* [Saved entries]
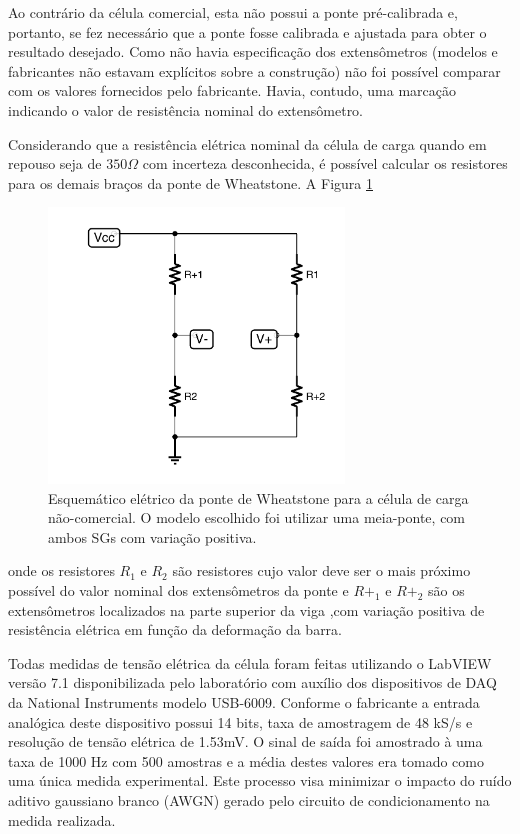 \documentclass[a4paper]{instrumentacao}
\begin{document}
Ao contrário da célula comercial, esta não possui a ponte pré-calibrada e, portanto, se fez necessário que a ponte fosse calibrada e ajustada para obter o resultado desejado. Como não havia especificação dos extensômetros (modelos e fabricantes não estavam explícitos sobre a construção) não foi possível comparar com os valores fornecidos pelo fabricante. Havia, contudo, uma marcação indicando o valor de resistência nominal do extensômetro.

Considerando que a resistência elétrica nominal da célula de carga quando em repouso seja de $350 \Omega$ com incerteza desconhecida, é possível calcular os resistores para os demais braços da ponte de Wheatstone. A Figura \ref{fig:celula-nao-comercial-ponte}

\begin{figure}[H]
\center
\includegraphics[width=0.7\textwidth]{WheatstoneNaoComercial.pdf}
\caption{Esquemático elétrico da ponte de Wheatstone para a célula de carga não-comercial. O modelo escolhido foi utilizar uma meia-ponte, com ambos SGs com variação positiva.}
\label{fig:celula-nao-comercial-ponte}
\end{figure}

\noindent onde os resistores $R_1$ e $R_2$ são resistores cujo valor deve ser o mais próximo possível do valor nominal dos extensômetros da ponte e $R+_1$ e $R+_2$ são os extensômetros localizados na parte superior da viga ,com variação positiva de resistência elétrica em função da deformação da barra.

Todas medidas de tensão elétrica da célula foram feitas utilizando o LabVIEW versão 7.1 disponibilizada pelo laboratório com auxílio dos dispositivos de DAQ da National Instruments modelo USB-6009. Conforme o fabricante \cite{daq-specifications} a entrada analógica deste dispositivo possui 14 bits, taxa de amostragem de 48 kS/s e resolução de tensão elétrica de 1.53mV. O sinal de saída foi amostrado à uma taxa de 1000 Hz com 500 amostras e a média destes valores era tomado como uma única medida experimental. Este processo visa minimizar o impacto do ruído aditivo gaussiano branco (AWGN) gerado pelo circuito de condicionamento na medida realizada.
\end{document}
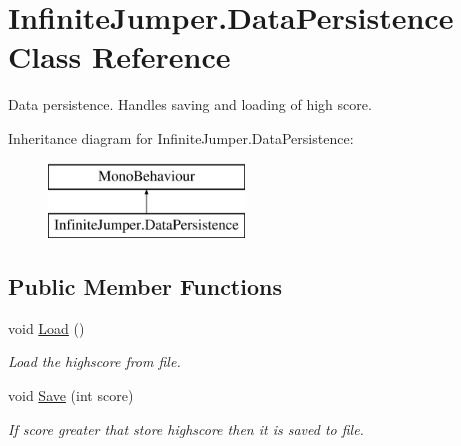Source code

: \hypertarget{class_infinite_jumper_1_1_data_persistence}{}\section{Infinite\+Jumper.\+Data\+Persistence Class Reference}
\label{class_infinite_jumper_1_1_data_persistence}


Data persistence. Handles saving and loading of high score.  


Inheritance diagram for Infinite\+Jumper.\+Data\+Persistence\+:\begin{figure}[H]
\begin{center}
\leavevmode
\includegraphics[height=2.000000cm]{class_infinite_jumper_1_1_data_persistence}
\end{center}
\end{figure}
\subsection*{Public Member Functions}
\begin{DoxyCompactItemize}
\item 
void \hyperlink{class_infinite_jumper_1_1_data_persistence_ae30fabadd77b6a6066dfd2fc3f5caf99}{Load} ()
\begin{DoxyCompactList}\small\item\em Load the highscore from file. \end{DoxyCompactList}\item 
void \hyperlink{class_infinite_jumper_1_1_data_persistence_a1409d53905d26fe461bb9c61e309b602}{Save} (int score)
\begin{DoxyCompactList}\small\item\em If score greater that store highscore then it is saved to file. \end{DoxyCompactList}\end{DoxyCompactItemize}
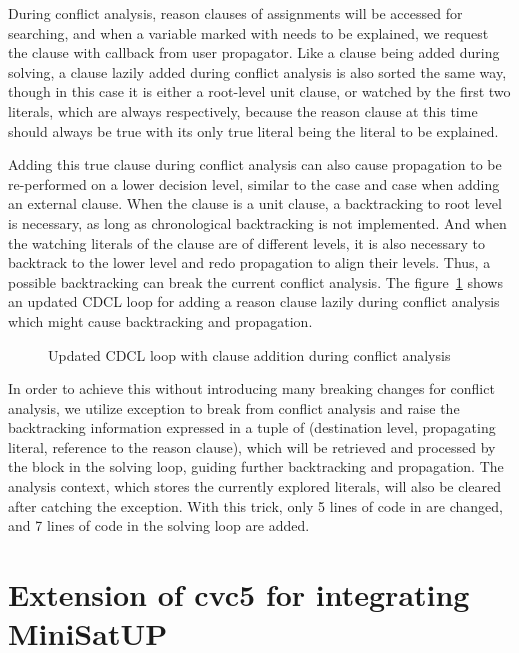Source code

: During conflict analysis, reason clauses of assignments will be accessed for searching, and when a variable marked with  needs to be explained, we request the clause with callback  from user propagator. Like a clause being added during solving, a clause lazily added during conflict analysis is also sorted the same way, though in this case it is either a root-level unit clause, or watched by the first two literals, which are always  respectively, because the reason clause at this time should always be true with its only true literal being the literal to be explained.

Adding this true clause during conflict analysis can also cause propagation to be re-performed on a lower decision level, similar to the  case and  case when adding an external clause. When the clause is a unit clause, a backtracking to root level is necessary, as long as chronological backtracking is not implemented. And when the watching literals of the clause are of different levels, it is also necessary to backtrack to the lower level and redo propagation to align their levels. Thus, a possible backtracking can break the current conflict analysis. The figure~\ref{fig:analyze} shows an updated CDCL loop for adding a reason clause lazily during conflict analysis which might cause backtracking and propagation.

\begin{figure}[!htbp]
  \centering
  
  \caption{Updated CDCL loop with clause addition during conflict analysis}
  \label{fig:analyze}
\end{figure}

In order to achieve this without introducing many breaking changes for conflict analysis, we utilize  exception to break from conflict analysis and raise the backtracking information expressed in a tuple of (destination level, propagating literal, reference to the reason clause), which will be retrieved and processed by the  block in the solving loop, guiding further backtracking and propagation. The analysis context, which stores the currently explored literals, will also be cleared after catching the exception. With this trick, only 5 lines of code in  are changed, and 7 lines of code in the solving loop are added.

\section{Extension of cvc5 for integrating MiniSatUP}

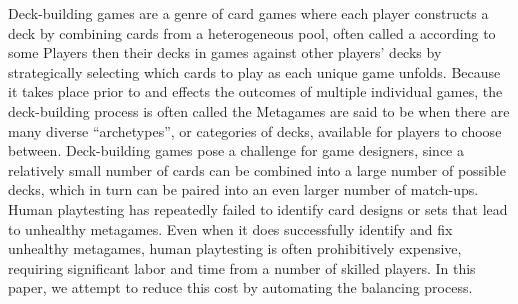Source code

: 
Deck-building games are a genre of card games where each player
constructs a deck by combining cards from a heterogeneous pool, often
called a  according to some  Players then  their decks in games against
other players' decks by strategically selecting which cards to play as
each unique game unfolds. Because it takes place prior to and effects
the outcomes of multiple individual games, the deck-building process
is often called the   Metagames are said to be
 when there are many diverse \enquote{archetypes}, or
categories of decks, available for players to choose between.
Deck-building games pose a challenge for game designers, since a
relatively small number of cards can be combined into a large number
of possible decks, which in turn can be paired into an even larger
number of match-ups. Human playtesting has repeatedly failed to
identify card designs or sets that lead to unhealthy metagames.
Even when it does successfully identify and fix unhealthy metagames,
human playtesting is often prohibitively expensive, requiring
significant labor and time from a number of skilled players. In this
paper, we attempt to reduce this cost by automating the balancing
process.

* [Exercise details] Leave out the pictures, then return every line of the data exactly.

* [Problem solution]
 \documentclass[a4paper]{instrumentacao}
\begin{document}
Ao contrário da célula comercial, esta não possui a ponte pré-calibrada e, portanto, se fez necessário que a ponte fosse calibrada e ajustada para obter o resultado desejado. Como não havia especificação dos extensômetros (modelos e fabricantes não estavam explícitos sobre a construção) não foi possível comparar com os valores fornecidos pelo fabricante. Havia, contudo, uma marcação indicando o valor de resistência nominal do extensômetro.

Considerando que a resistência elétrica nominal da célula de carga quando em repouso seja de $350 \Omega$ com incerteza desconhecida, é possível calcular os resistores para os demais braços da ponte de Wheatstone. A Figura \ref{fig:celula-nao-comercial-ponte}

\begin{figure}[H]
\center
\includegraphics[width=0.7\textwidth]{WheatstoneNaoComercial.pdf}
\caption{Esquemático elétrico da ponte de Wheatstone para a célula de carga não-comercial. O modelo escolhido foi utilizar uma meia-ponte, com ambos SGs com variação positiva.}
\label{fig:celula-nao-comercial-ponte}
\end{figure}

\noindent onde os resistores $R_1$ e $R_2$ são resistores cujo valor deve ser o mais próximo possível do valor nominal dos extensômetros da ponte e $R+_1$ e $R+_2$ são os extensômetros localizados na parte superior da viga ,com variação positiva de resistência elétrica em função da deformação da barra.

Todas medidas de tensão elétrica da célula foram feitas utilizando o LabVIEW versão 7.1 disponibilizada pelo laboratório com auxílio dos dispositivos de DAQ da National Instruments modelo USB-6009. Conforme o fabricante \cite{daq-specifications} a entrada analógica deste dispositivo possui 14 bits, taxa de amostragem de 48 kS/s e resolução de tensão elétrica de 1.53mV. O sinal de saída foi amostrado à uma taxa de 1000 Hz com 500 amostras e a média destes valores era tomado como uma única medida experimental. Este processo visa minimizar o impacto do ruído aditivo gaussiano branco (AWGN) gerado pelo circuito de condicionamento na medida realizada.
\end{document}
Source code

: \hypertarget{class_infinite_jumper_1_1_data_persistence}{}\section{Infinite\+Jumper.\+Data\+Persistence Class Reference}
\label{class_infinite_jumper_1_1_data_persistence}


Data persistence. Handles saving and loading of high score.  


Inheritance diagram for Infinite\+Jumper.\+Data\+Persistence\+:\begin{figure}[H]
\begin{center}
\leavevmode
\includegraphics[height=2.000000cm]{class_infinite_jumper_1_1_data_persistence}
\end{center}
\end{figure}
\subsection*{Public Member Functions}
\begin{DoxyCompactItemize}
\item 
void \hyperlink{class_infinite_jumper_1_1_data_persistence_ae30fabadd77b6a6066dfd2fc3f5caf99}{Load} ()
\begin{DoxyCompactList}\small\item\em Load the highscore from file. \end{DoxyCompactList}\item 
void \hyperlink{class_infinite_jumper_1_1_data_persistence_a1409d53905d26fe461bb9c61e309b602}{Save} (int score)
\begin{DoxyCompactList}\small\item\em If score greater that store highscore then it is saved to file. \end{DoxyCompactList}\end{DoxyCompactItemize}
Source code

: During conflict analysis, reason clauses of assignments will be accessed for searching, and when a variable marked with  needs to be explained, we request the clause with callback  from user propagator. Like a clause being added during solving, a clause lazily added during conflict analysis is also sorted the same way, though in this case it is either a root-level unit clause, or watched by the first two literals, which are always  respectively, because the reason clause at this time should always be true with its only true literal being the literal to be explained.

Adding this true clause during conflict analysis can also cause propagation to be re-performed on a lower decision level, similar to the  case and  case when adding an external clause. When the clause is a unit clause, a backtracking to root level is necessary, as long as chronological backtracking is not implemented. And when the watching literals of the clause are of different levels, it is also necessary to backtrack to the lower level and redo propagation to align their levels. Thus, a possible backtracking can break the current conflict analysis. The figure~\ref{fig:analyze} shows an updated CDCL loop for adding a reason clause lazily during conflict analysis which might cause backtracking and propagation.

\begin{figure}[!htbp]
  \centering
  
  \caption{Updated CDCL loop with clause addition during conflict analysis}
  \label{fig:analyze}
\end{figure}

In order to achieve this without introducing many breaking changes for conflict analysis, we utilize  exception to break from conflict analysis and raise the backtracking information expressed in a tuple of (destination level, propagating literal, reference to the reason clause), which will be retrieved and processed by the  block in the solving loop, guiding further backtracking and propagation. The analysis context, which stores the currently explored literals, will also be cleared after catching the exception. With this trick, only 5 lines of code in  are changed, and 7 lines of code in the solving loop are added.

\section{Extension of cvc5 for integrating MiniSatUP}

Source code

: 
Deck-building games are a genre of card games where each player
constructs a deck by combining cards from a heterogeneous pool, often
called a  according to some  Players then  their decks in games against
other players' decks by strategically selecting which cards to play as
each unique game unfolds. Because it takes place prior to and effects
the outcomes of multiple individual games, the deck-building process
is often called the   Metagames are said to be
 when there are many diverse \enquote{archetypes}, or
categories of decks, available for players to choose between.
Deck-building games pose a challenge for game designers, since a
relatively small number of cards can be combined into a large number
of possible decks, which in turn can be paired into an even larger
number of match-ups. Human playtesting has repeatedly failed to
identify card designs or sets that lead to unhealthy metagames.
Even when it does successfully identify and fix unhealthy metagames,
human playtesting is often prohibitively expensive, requiring
significant labor and time from a number of skilled players. In this
paper, we attempt to reduce this cost by automating the balancing
process.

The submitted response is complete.